*** Opening Record excerpts ***

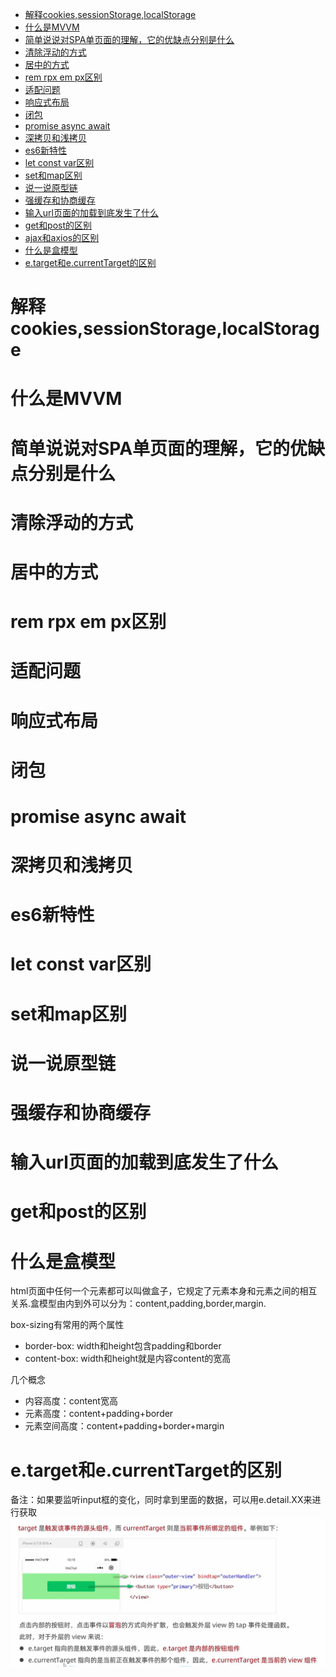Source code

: 
- [解释cookies,sessionStorage,localStorage](#解释cookiessessionstoragelocalstorage)
- [什么是MVVM](#什么是mvvm)
- [简单说说对SPA单页面的理解，它的优缺点分别是什么](#简单说说对spa单页面的理解它的优缺点分别是什么)
- [清除浮动的方式](#清除浮动的方式)
- [居中的方式](#居中的方式)
- [rem rpx em px区别](#rem-rpx-em-px区别)
- [适配问题](#适配问题)
- [响应式布局](#响应式布局)
- [闭包](#闭包)
- [promise async await](#promise-async-await)
- [深拷贝和浅拷贝](#深拷贝和浅拷贝)
- [es6新特性](#es6新特性)
- [let const var区别](#let-const-var区别)
- [set和map区别](#set和map区别)
- [说一说原型链](#说一说原型链)
- [强缓存和协商缓存](#强缓存和协商缓存)
- [输入url页面的加载到底发生了什么](#输入url页面的加载到底发生了什么)
- [get和post的区别](#get和post的区别)
- [ajax和axios的区别](#ajax和axios的区别)
- [什么是盒模型](#什么是盒模型)
- [e.target和e.currentTarget的区别](#etarget和ecurrenttarget的区别)



# 解释cookies,sessionStorage,localStorage



# 什么是MVVM

# 简单说说对SPA单页面的理解，它的优缺点分别是什么

# 清除浮动的方式

# 居中的方式

# rem rpx em px区别

# 适配问题

# 响应式布局

# 闭包





# promise async await

# 深拷贝和浅拷贝



# es6新特性

# let const var区别

# set和map区别

# 说一说原型链

# 强缓存和协商缓存

# 输入url页面的加载到底发生了什么

# get和post的区别




# 什么是盒模型
html页面中任何一个元素都可以叫做盒子，它规定了元素本身和元素之间的相互关系.盒模型由内到外可以分为：content,padding,border,margin.

box-sizing有常用的两个属性
  - border-box: width和height包含padding和border
  - content-box: width和height就是内容content的宽高

几个概念
  - 内容高度：content宽高
  - 元素高度：content+padding+border
  - 元素空间高度：content+padding+border+margin

# e.target和e.currentTarget的区别
备注：如果要监听input框的变化，同时拿到里面的数据，可以用e.detail.XX来进行获取
![image](../images/00001.png)
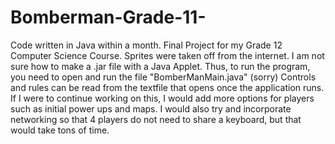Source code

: # Bomberman-Grade-11-
Code written in Java within a month.
Final Project for my Grade 12 Computer Science Course.
Sprites were taken off from the internet.
I am not sure how to make a .jar file with a Java Applet. 
Thus, to run the program, you need to open and run the file "BomberManMain.java" (sorry)
Controls and rules can be read from the textfile that opens once the application runs. 
If I were to continue working on this, I would add more options for players such as initial power ups and maps.
I would also try and incorporate networking so that 4 players do not need to share a keyboard, but that would take tons of time. 
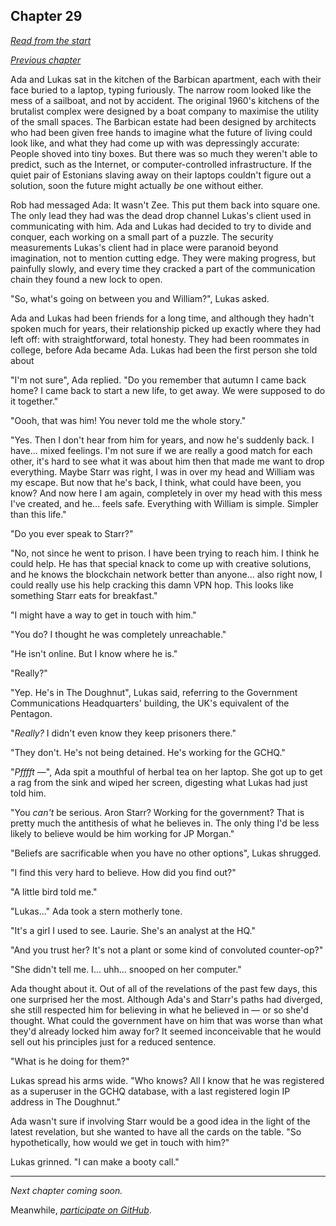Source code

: ## Chapter 29

_[Read from the start](00-preface.md)_

_[Previous chapter](28.md)_

Ada and Lukas sat in the kitchen of the Barbican apartment, each with their face buried to a laptop, typing furiously. The narrow room looked like the mess of a sailboat, and not by accident. The original 1960's kitchens of the brutalist complex were designed by a boat company to maximise the utility of the small spaces. The Barbican estate had been designed by architects who had been given free hands to imagine what the future of living could look like, and what they had come up with was depressingly accurate: People shoved into tiny boxes. But there was so much they weren't able to predict, such as the Internet, or computer-controlled infrastructure. If the quiet pair of Estonians slaving away on their laptops couldn't figure out a solution, soon the future might actually _be_ one without either.

Rob had messaged Ada: It wasn't Zee. This put them back into square one. The only lead they had was the dead drop channel Lukas's client used in communicating with him. Ada and Lukas had decided to try to divide and conquer, each working on a small part of a puzzle. The security measurements Lukas's client had in place were paranoid beyond imagination, not to mention cutting edge. They were making progress, but painfully slowly, and every time they cracked a part of the communication chain they found a new lock to open.

"So, what's going on between you and William?", Lukas asked.

Ada and Lukas had been friends for a long time, and although they hadn't spoken much for years, their relationship picked up exactly where they had left off: with straightforward, total honesty. They had been roommates in college, before Ada became Ada. Lukas had been the first person she told about

"I'm not sure", Ada replied. "Do you remember that autumn I came back home? I came back to start a new life, to get away. We were supposed to do it together."

"Oooh, that was him! You never told me the whole story."

"Yes. Then I don't hear from him for years, and now he's suddenly back. I have... mixed feelings. I'm not sure if we are really a good match for each other, it's hard to see what it was about him then that made me want to drop everything. Maybe Starr was right, I was in over my head and William was my escape. But now that he's back, I think, what could have been, you know? And now here I am again, completely in over my head with this mess I've created, and he... feels safe. Everything with William is simple. Simpler than this life."

"Do you ever speak to Starr?"

"No, not since he went to prison. I have been trying to reach him. I think he could help. He has that special knack to come up with creative solutions, and he knows the blockchain network better than anyone... also right now, I could really use his help cracking this damn VPN hop. This looks like something Starr eats for breakfast."

"I might have a way to get in touch with him."

"You do? I thought he was completely unreachable."

"He isn't online. But I know where he is."

"Really?"

"Yep. He's in The Doughnut", Lukas said, referring to the Government Communications Headquarters' building, the UK's equivalent of the Pentagon.

"_Really?_ I didn't even know they keep prisoners there."

"They don't. He's not being detained. He's working for the GCHQ."

"_Pfffft_ —", Ada spit a mouthful of herbal tea on her laptop. She got up to get a rag from the sink and wiped her screen, digesting what Lukas had just told him.

"You _can't_ be serious. Aron Starr? Working for the government? That is pretty much the antithesis of what he believes in. The only thing I'd be less likely to believe would be him working for JP Morgan."

"Beliefs are sacrificable when you have no other options", Lukas shrugged.

"I find this very hard to believe. How did you find out?"

"A little bird told me."

"Lukas..." Ada took a stern motherly tone.

"It's a girl I used to see. Laurie. She's an analyst at the HQ."

"And you trust her? It's not a plant or some kind of convoluted counter-op?"

"She didn't tell me. I... uhh... snooped on her computer."

Ada thought about it. Out of all of the revelations of the past few days, this one surprised her the most. Although Ada's and Starr's paths had diverged, she still respected him for believing in what he believed in — or so she'd thought. What could the government have on him that was worse than what they'd already locked him away for? It seemed inconceivable that he would sell out his principles just for a reduced sentence.

"What is he doing for them?"

Lukas spread his arms wide. "Who knows? All I know that he was registered as a superuser in the GCHQ database, with a last registered login IP address in The Doughnut."

Ada wasn't sure if involving Starr would be a good idea in the light of the latest revelation, but she wanted to have all the cards on the table. "So hypothetically, how would we get in touch with him?"

Lukas grinned. "I can make a booty call."

---

_Next chapter coming soon._

Meanwhile, _[participate on GitHub](https://github.com/jevakallio/NaNoWriMo)_.

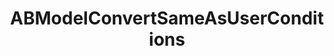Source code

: ---
title: ABModelConvertSameAsUserConditions
layout: module
mod: 'module:ABModelConvertSameAsUserConditions'
category: api-policies
---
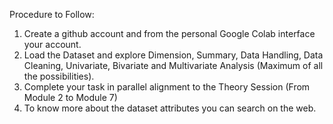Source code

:Procedure to Follow:
1. Create a github account and from the personal Google Colab interface your account.
2. Load the Dataset and explore Dimension, Summary, Data Handling, Data Cleaning, Univariate, Bivariate and Multivariate Analysis (Maximum of all the possibilities).
3. Complete your task in parallel alignment to the Theory Session (From Module 2 to Module 7)
4. To know more about the dataset attributes you can search on the web.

*** Closing Record excerpts ***

Assigned task:
Please print the entries above exactly. Skip every picture.

Finished task:
Source code

: 
- [解释cookies,sessionStorage,localStorage](#解释cookiessessionstoragelocalstorage)
- [什么是MVVM](#什么是mvvm)
- [简单说说对SPA单页面的理解，它的优缺点分别是什么](#简单说说对spa单页面的理解它的优缺点分别是什么)
- [清除浮动的方式](#清除浮动的方式)
- [居中的方式](#居中的方式)
- [rem rpx em px区别](#rem-rpx-em-px区别)
- [适配问题](#适配问题)
- [响应式布局](#响应式布局)
- [闭包](#闭包)
- [promise async await](#promise-async-await)
- [深拷贝和浅拷贝](#深拷贝和浅拷贝)
- [es6新特性](#es6新特性)
- [let const var区别](#let-const-var区别)
- [set和map区别](#set和map区别)
- [说一说原型链](#说一说原型链)
- [强缓存和协商缓存](#强缓存和协商缓存)
- [输入url页面的加载到底发生了什么](#输入url页面的加载到底发生了什么)
- [get和post的区别](#get和post的区别)
- [ajax和axios的区别](#ajax和axios的区别)
- [什么是盒模型](#什么是盒模型)
- [e.target和e.currentTarget的区别](#etarget和ecurrenttarget的区别)



# 解释cookies,sessionStorage,localStorage



# 什么是MVVM

# 简单说说对SPA单页面的理解，它的优缺点分别是什么

# 清除浮动的方式

# 居中的方式

# rem rpx em px区别

# 适配问题

# 响应式布局

# 闭包





# promise async await

# 深拷贝和浅拷贝



# es6新特性

# let const var区别

# set和map区别

# 说一说原型链

# 强缓存和协商缓存

# 输入url页面的加载到底发生了什么

# get和post的区别




# 什么是盒模型
html页面中任何一个元素都可以叫做盒子，它规定了元素本身和元素之间的相互关系.盒模型由内到外可以分为：content,padding,border,margin.

box-sizing有常用的两个属性
  - border-box: width和height包含padding和border
  - content-box: width和height就是内容content的宽高

几个概念
  - 内容高度：content宽高
  - 元素高度：content+padding+border
  - 元素空间高度：content+padding+border+margin

# e.target和e.currentTarget的区别
备注：如果要监听input框的变化，同时拿到里面的数据，可以用e.detail.XX来进行获取
![image](../images/00001.png)
Source code

: # Bomberman-Grade-11-
Code written in Java within a month.
Final Project for my Grade 12 Computer Science Course.
Sprites were taken off from the internet.
I am not sure how to make a .jar file with a Java Applet. 
Thus, to run the program, you need to open and run the file "BomberManMain.java" (sorry)
Controls and rules can be read from the textfile that opens once the application runs. 
If I were to continue working on this, I would add more options for players such as initial power ups and maps.
I would also try and incorporate networking so that 4 players do not need to share a keyboard, but that would take tons of time. 
Source code

: ## Chapter 29

_[Read from the start](00-preface.md)_

_[Previous chapter](28.md)_

Ada and Lukas sat in the kitchen of the Barbican apartment, each with their face buried to a laptop, typing furiously. The narrow room looked like the mess of a sailboat, and not by accident. The original 1960's kitchens of the brutalist complex were designed by a boat company to maximise the utility of the small spaces. The Barbican estate had been designed by architects who had been given free hands to imagine what the future of living could look like, and what they had come up with was depressingly accurate: People shoved into tiny boxes. But there was so much they weren't able to predict, such as the Internet, or computer-controlled infrastructure. If the quiet pair of Estonians slaving away on their laptops couldn't figure out a solution, soon the future might actually _be_ one without either.

Rob had messaged Ada: It wasn't Zee. This put them back into square one. The only lead they had was the dead drop channel Lukas's client used in communicating with him. Ada and Lukas had decided to try to divide and conquer, each working on a small part of a puzzle. The security measurements Lukas's client had in place were paranoid beyond imagination, not to mention cutting edge. They were making progress, but painfully slowly, and every time they cracked a part of the communication chain they found a new lock to open.

"So, what's going on between you and William?", Lukas asked.

Ada and Lukas had been friends for a long time, and although they hadn't spoken much for years, their relationship picked up exactly where they had left off: with straightforward, total honesty. They had been roommates in college, before Ada became Ada. Lukas had been the first person she told about

"I'm not sure", Ada replied. "Do you remember that autumn I came back home? I came back to start a new life, to get away. We were supposed to do it together."

"Oooh, that was him! You never told me the whole story."

"Yes. Then I don't hear from him for years, and now he's suddenly back. I have... mixed feelings. I'm not sure if we are really a good match for each other, it's hard to see what it was about him then that made me want to drop everything. Maybe Starr was right, I was in over my head and William was my escape. But now that he's back, I think, what could have been, you know? And now here I am again, completely in over my head with this mess I've created, and he... feels safe. Everything with William is simple. Simpler than this life."

"Do you ever speak to Starr?"

"No, not since he went to prison. I have been trying to reach him. I think he could help. He has that special knack to come up with creative solutions, and he knows the blockchain network better than anyone... also right now, I could really use his help cracking this damn VPN hop. This looks like something Starr eats for breakfast."

"I might have a way to get in touch with him."

"You do? I thought he was completely unreachable."

"He isn't online. But I know where he is."

"Really?"

"Yep. He's in The Doughnut", Lukas said, referring to the Government Communications Headquarters' building, the UK's equivalent of the Pentagon.

"_Really?_ I didn't even know they keep prisoners there."

"They don't. He's not being detained. He's working for the GCHQ."

"_Pfffft_ —", Ada spit a mouthful of herbal tea on her laptop. She got up to get a rag from the sink and wiped her screen, digesting what Lukas had just told him.

"You _can't_ be serious. Aron Starr? Working for the government? That is pretty much the antithesis of what he believes in. The only thing I'd be less likely to believe would be him working for JP Morgan."

"Beliefs are sacrificable when you have no other options", Lukas shrugged.

"I find this very hard to believe. How did you find out?"

"A little bird told me."

"Lukas..." Ada took a stern motherly tone.

"It's a girl I used to see. Laurie. She's an analyst at the HQ."

"And you trust her? It's not a plant or some kind of convoluted counter-op?"

"She didn't tell me. I... uhh... snooped on her computer."

Ada thought about it. Out of all of the revelations of the past few days, this one surprised her the most. Although Ada's and Starr's paths had diverged, she still respected him for believing in what he believed in — or so she'd thought. What could the government have on him that was worse than what they'd already locked him away for? It seemed inconceivable that he would sell out his principles just for a reduced sentence.

"What is he doing for them?"

Lukas spread his arms wide. "Who knows? All I know that he was registered as a superuser in the GCHQ database, with a last registered login IP address in The Doughnut."

Ada wasn't sure if involving Starr would be a good idea in the light of the latest revelation, but she wanted to have all the cards on the table. "So hypothetically, how would we get in touch with him?"

Lukas grinned. "I can make a booty call."

---

_Next chapter coming soon._

Meanwhile, _[participate on GitHub](https://github.com/jevakallio/NaNoWriMo)_.

Source code

: ---
title: ABModelConvertSameAsUserConditions
layout: module
mod: 'module:ABModelConvertSameAsUserConditions'
category: api-policies
---
Source code

:Procedure to Follow:
1. Create a github account and from the personal Google Colab interface your account.
2. Load the Dataset and explore Dimension, Summary, Data Handling, Data Cleaning, Univariate, Bivariate and Multivariate Analysis (Maximum of all the possibilities).
3. Complete your task in parallel alignment to the Theory Session (From Module 2 to Module 7)
4. To know more about the dataset attributes you can search on the web.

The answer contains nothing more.